I am a Dutchman living in London. I work as a Software Development Manager at Amazon.
I enjoy solving problems, and use my experience across tech and design to help teams deliver results.
In my spare time, I enjoy reading, running and baking bread.
The long version
As far as I can remember, I’ve used computers to create things and solve problems. The first computer I used was the Macintosh Plus, and I remember “drawing” with MacPaint (see here for an emulator).
At 11 years old, I was introduced to Macromedia Dreamweaver and Flash (Macromedia Studio MX 2004 specifically). This was an exciting time, as it made me aware of interactive media. You could make things move and dance on the screen!

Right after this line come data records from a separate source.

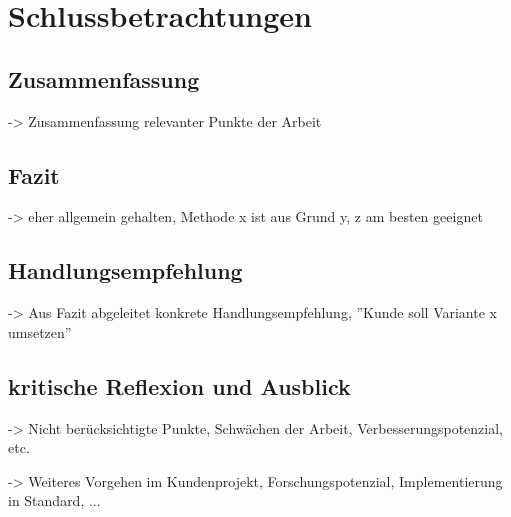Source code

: \chapter{Schlussbetrachtungen}

\section{Zusammenfassung}

-> Zusammenfassung relevanter Punkte der Arbeit

\section{Fazit}

-> eher allgemein gehalten, Methode x ist aus Grund y, z am besten geeignet

\section{Handlungsempfehlung}

-> Aus Fazit abgeleitet konkrete Handlungsempfehlung, ''Kunde soll Variante x umsetzen''

\section{kritische Reflexion und Ausblick}

-> Nicht berücksichtigte Punkte, Schwächen der Arbeit, Verbesserungspotenzial, etc.

-> Weiteres Vorgehen im Kundenprojekt, Forschungspotenzial, Implementierung in Standard, ...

I continued to learn and code, and started getting paid to build WordPress sites and write Flash tutorials. I liked this field of work, and felt I needed to improve in (graphic) design. I chose to study this at the University of the Arts London, and moved to there, from Amsterdam.

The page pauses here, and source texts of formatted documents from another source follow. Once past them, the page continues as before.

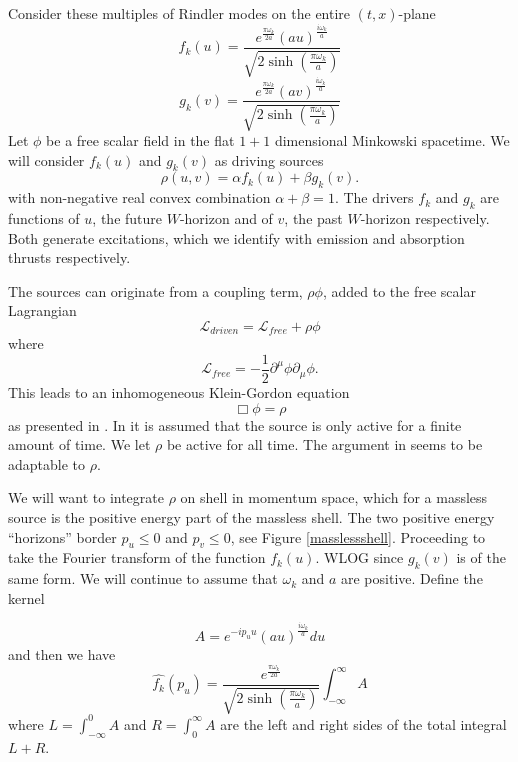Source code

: \documentclass[12pt,a4paper]{article}
\begin{document}
Consider these multiples of Rindler modes on the entire $(t,x)$-plane
\begin{equation}
f_k(u) = \frac{e^{\frac{\pi \omega_k}{2a}} {(au)}^{\frac{i\omega_k}{a}}}{ \sqrt{2\sinh\left(\frac{\pi\omega_k}{a}\right)}}
\end{equation}
\begin{equation}
g_k(v) = \frac{e^{\frac{\pi \omega_k}{2a}} {(av)}^{\frac{i\omega_k}{a}}}{ \sqrt{2\sinh\left(\frac{\pi\omega_k}{a}\right)} }
\end{equation}
Let $\phi$ be a free scalar field in the flat $1+1$ dimensional Minkowski spacetime.  We will consider $f_k(u)$ and $g_k(v)$ as driving sources
\begin{equation}
\label{ab}
\rho(u,v) = \alpha f_k(u) + \beta g_k(v).
\end{equation}
with non-negative real convex combination $\alpha + \beta = 1$. The drivers $f_k$ and $g_k$ are functions of $u$, the future $W$-horizon and of $v$, the past $W$-horizon respectively.  Both generate excitations, which we identify with emission and absorption thrusts respectively.


The sources can originate from a coupling term, $\rho \phi$, added to the free scalar Lagrangian
\begin{equation}
\mathscr{L}_{driven} = \mathscr{L}_{free} + \rho\phi 
\end{equation}
where
\begin{equation}
  \mathscr{L}_{free} = -\frac{1}{2} \partial^\mu \phi \partial_\mu \phi.
\end{equation}
This leads to an inhomogeneous Klein-Gordon equation
\begin{equation}
\Box  \phi = \rho
\end{equation}
as presented in \cite{beisert}.  In \cite{beisert} it is assumed that the source is only active for a finite amount of time.  We let $\rho$ be active for all time.  The argument in \cite{beisert} seems to be adaptable to $\rho$.

We will want to integrate $\rho$ on shell in momentum space, which for a massless source is the positive energy part of the massless shell.  The two positive energy ``horizons'' border $p_u \le 0$ and $p_v \le 0$, see Figure \ref{masslessshell}.  Proceeding to take the Fourier transform of the function $f_k(u)$.  WLOG since $g_k(v)$ is of the same form.  We will continue to assume that $\omega_k$ and $a$ are positive. Define the kernel

\begin{equation}
  A = e^{-i p_u u} (au)^\frac{i\omega_k}{a} du
\end{equation}
and then we have
\begin{equation}
\label{finalnorm}
  \hat{f_k}(p_u) =  \frac{e^{\frac{\pi \omega_k}{2a}}}{\sqrt{2 \sinh \left({\frac{\pi\omega_k}{a}}\right)}}  \int_{-\infty}^\infty A
\end{equation}
where $L=\int_{-\infty}^0 A$ and $R=\int_0^\infty A$ are the left and right sides of the total integral $L + R$.
\end{document}
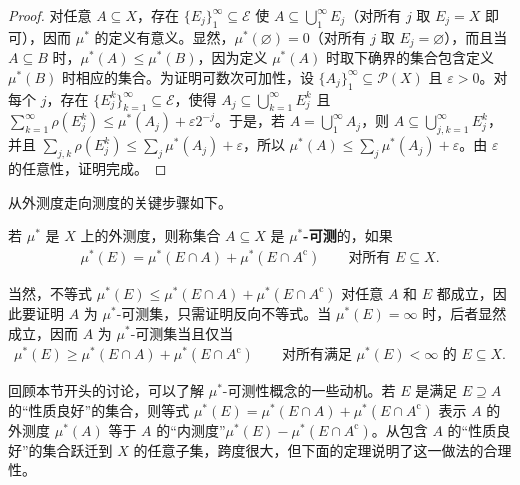 \documentclass[../../main.tex]{subfiles}%
\begin{document}
\begin{proof}
对任意 $A\subseteq X$，存在 $\{E_j\}_1^\infty\subseteq\mathscr{E}$ 使 $A\subseteq\bigcup_1^\infty E_j$（对所有 $j$ 取 $E_j=X$ 即可），因而 $\mu^*$ 的定义有意义。显然，$\mu^*(\varnothing)=0$（对所有 $j$ 取 $E_j=\varnothing$），而且当 $A\subseteq B$ 时，$\mu^*(A)\leqslant\mu^*(B)$，因为定义 $\mu^*(A)$ 时取下确界的集合包含定义 $\mu^*(B)$ 时相应的集合。为证明可数次可加性，设 $\{A_j\}_1^\infty\subseteq\mathscr{P}(X)$ 且 $\varepsilon>0$。对每个 $j$，存在 $\{E_j^k\}_{k=1}^\infty\subseteq\mathscr{E}$，使得 $A_j\subseteq\bigcup_{k=1}^\infty E_j^k$ 且 $\sum_{k=1}^\infty\rho(E_j^k)\leqslant\mu^*(A_j)+\varepsilon2^{-j}$。于是，若 $A=\bigcup_1^\infty A_j$，则 $A\subseteq\bigcup_{j,k=1}^\infty E_j^k$，并且 $\sum_{j,k}\rho(E_j^k)\leqslant\sum_j\mu^*(A_j)+\varepsilon$，所以 $\mu^*(A)\leqslant\sum_j\mu^*(A_j)+\varepsilon$。由 $\varepsilon$ 的任意性，证明完成。
\end{proof}

从外测度走向测度的关键步骤如下。
\begin{definition}[$\mu^*$-可测集]\label{definition:ch01-caratheodory-measurability}
若 $\mu^*$ 是 $X$ 上的外测度，则称集合 $A\subseteq X$ 是 \textbf{$\mu^*$-可测}的，如果
\begin{align*}
\mu^*(E)=\mu^*(E\cap A)+\mu^*(E\cap A^{\mathrm{c}})\qquad\text{对所有 }E\subseteq X.
\end{align*}
\end{definition}


\begin{remark}
当然，不等式 $\mu^*(E)\leqslant\mu^*(E\cap A)+\mu^*(E\cap A^{\mathrm{c}})$ 对任意 $A$ 和 $E$ 都成立，因此要证明 $A$ 为 $\mu^*$-可测集，只需证明反向不等式。当 $\mu^*(E)=\infty$ 时，后者显然成立，因而 $A$ 为 $\mu^*$-可测集当且仅当
\begin{align*}
\mu^*(E)\geqslant\mu^*(E\cap A)+\mu^*(E\cap A^{\mathrm{c}})\qquad\text{对所有满足 }\mu^*(E)<\infty\text{ 的 }E\subseteq X.
\end{align*}
\end{remark}


回顾本节开头的讨论，可以了解 $\mu^*$-可测性概念的一些动机。若 $E$ 是满足 $E\supseteq A$ 的“性质良好”的集合，则等式 $\mu^*(E)=\mu^*(E\cap A)+\mu^*(E\cap A^{\mathrm{c}})$ 表示 $A$ 的外测度 $\mu^*(A)$ 等于 $A$ 的“内测度”$\mu^*(E)-\mu^*(E\cap A^{\mathrm{c}})$。从包含 $A$ 的“性质良好”的集合跃迁到 $X$ 的任意子集，跨度很大，但下面的定理说明了这一做法的合理性。
\end{document}
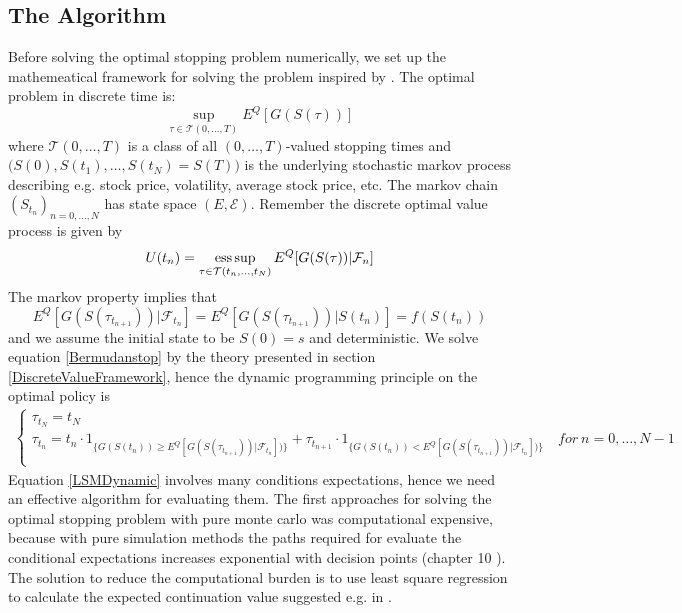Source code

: \subsection{The Algorithm}
Before solving the optimal stopping problem numerically, we set up the mathemeatical framework for solving the problem inspired by \parencite{analysislsm}. The optimal problem in discrete time is:
\begin{equation}\label{Bermudanstop}
\sup_{\tau \in \mathcal{T}(0,\ldots,T)} E^Q[G(S(\tau))]
\end{equation}
where $\mathcal{T}(0,\ldots,T)$ is a class of all $(0,\ldots,T)$-valued stopping times and $\bigg(S(0),S(t_1), \ldots, S(t_N)=S(T)\bigg)$ is the underlying stochastic markov process describing e.g. stock price, volatility, average stock price, etc. The markov chain $(S_{t_n})_{n=0,\ldots,N}$ has state space $(E, \mathcal{E})$. Remember the discrete optimal value process is given by
$$U(t_n)=\operatorname*{ess\,sup}_{\tau \in \mathcal{T}(t_n,\ldots,t_N)} E^Q[G(S(\tau))|\mathcal{F}_n]$$
The markov property implies that 
$$E^Q[G(S(\tau_{t_{n+1}}))|\mathcal{F}_{t_n}]=E^Q[G(S(\tau_{t_{n+1}}))|S(t_n)]=f(S(t_n))$$ 
and we assume the initial state to be $S(0)=s$ and deterministic. We solve equation \eqref{Bermudanstop} by the theory presented in section \ref{DiscreteValueFramework}, hence the dynamic programming principle on the optimal policy is
\begin{equation}\label{LSMDynamic}
\begin{split}
\begin{cases}
          \tau_{t_N} = t_N\\
          \tau_{t_n} = t_n \cdot 1_{\{G(S(t_n)) \geq E^Q[G(S(\tau_{t_{n+1}}))|\mathcal{F}_{t_n}])\}} + \tau_{t_{n+1}} \cdot 1_{\{G(S(t_n)) < E^Q[G(S(\tau_{t_{n+1}}))|\mathcal{F}_{t_n}])\}} \quad for \ n={0,\ldots,N-1} \\ 
\end{cases}
\end{split}
\end{equation}
Equation \eqref{LSMDynamic} involves many conditions expectations, hence we need an effective algorithm for evaluating them. The first approaches for solving the optimal stopping problem with pure monte carlo was computational expensive, because with pure simulation methods the paths required for evaluate the conditional expectations increases exponential with decision points (chapter 10 \parencite{OVERHAUSMARCUS2007EHD}). The solution to reduce the computational burden is to use least square regression to calculate the expected continuation value suggested e.g. in \parencite{lsm,Tsitsiklis}. \\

I did not learn much at university, but it did open doors. One of those doors was a (paid) internship at a Fintech startup. I ended up joining as the second employee, but chose not to follow the footsteps of Steve Jobs or Mark Zuckerberg, and still finished university (this is clearly why I’m not a tech billionaire).
With a talented team, we built financial analytics products which we sold to Wall St. banks and hedge funds. Despite these sales, there wasn’t (enough) product-market fit and in the end all staff was laid off before the start-up was sold. A good introduction to the challenges of building tech products!

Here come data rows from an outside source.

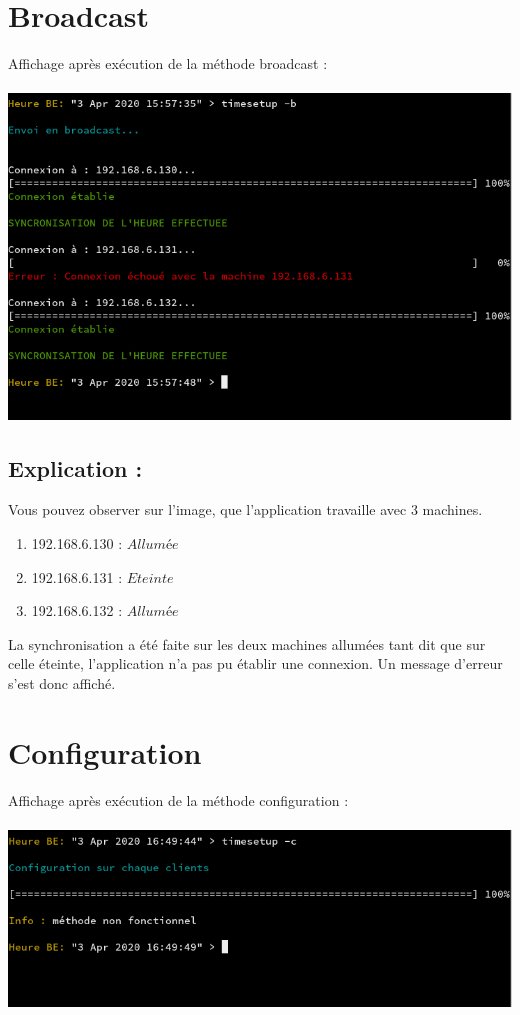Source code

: \documentclass[a4paper,11pt]{report}
\begin{document}
\newpage
\section{Broadcast}
Affichage après exécution de la méthode broadcast :
\\
\\
\includegraphics[width=1\textwidth]{ressources/images/screenBroadcastAPK.PNG}
\subsection{Explication :}
Vous pouvez observer sur l'image, que l’application travaille avec 3 machines.
\begin{enumerate}
  \item 192.168.6.130 : \color{green}$Allumée$\color{black}
  \item 192.168.6.131 : \color{red}$Eteinte$\color{black}
  \item 192.168.6.132 : \color{green}$Allumée$\color{black}
\end{enumerate}
La synchronisation a été faite sur les deux machines allumées tant dit que sur celle éteinte, l’application n’a pas pu établir une connexion. Un message d’erreur s’est donc affiché.

\newpage
\section{Configuration}
Affichage après exécution de la méthode configuration :
\\
\\
\includegraphics[width=1\textwidth]{ressources/images/screenConfigurationAPK.PNG}
\end{document}
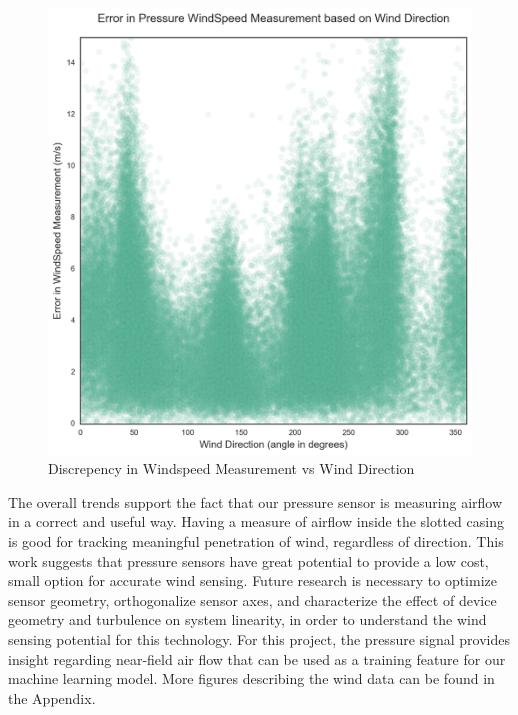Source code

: \begin{figure}[htb]
 	\includegraphics[width=\textwidth]{figs/ws_error_vs_wd}               
 	 \caption{Discrepency in Windspeed Measurement vs Wind Direction}
  	\label{fig:ws_error_vs_wd}
\end{figure}

The overall trends support the fact that our pressure sensor is measuring airflow in a correct and useful way.  Having a measure of airflow inside the slotted casing is good for tracking meaningful penetration of wind, regardless of direction.  This work suggests that pressure sensors have great potential to provide a low cost, small option for accurate wind sensing.  Future research is necessary to optimize sensor geometry, orthogonalize sensor axes, and characterize the effect of device geometry and turbulence on system linearity, in order to understand the wind sensing potential for this technology.  For this project, the pressure signal provides insight regarding near-field air flow that can be used as a training feature for our machine learning model.  More figures describing the wind data can be found in the Appendix.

I then decided to start a consulting company, providing UX and front-end development services to companies. It was off to a good start: I won my first contract and I already was signing more clients. In 2016, I got a call from Amazon and I decided to drop everything for the opportunity.
I‘ve been part of Amazon ever since, and held roles as a Design Technologist, Technical Program Manager and now Software Development Manager. Despite the roles and responsibilities changing, one thing has remained true: I use computers to create things and solve problems.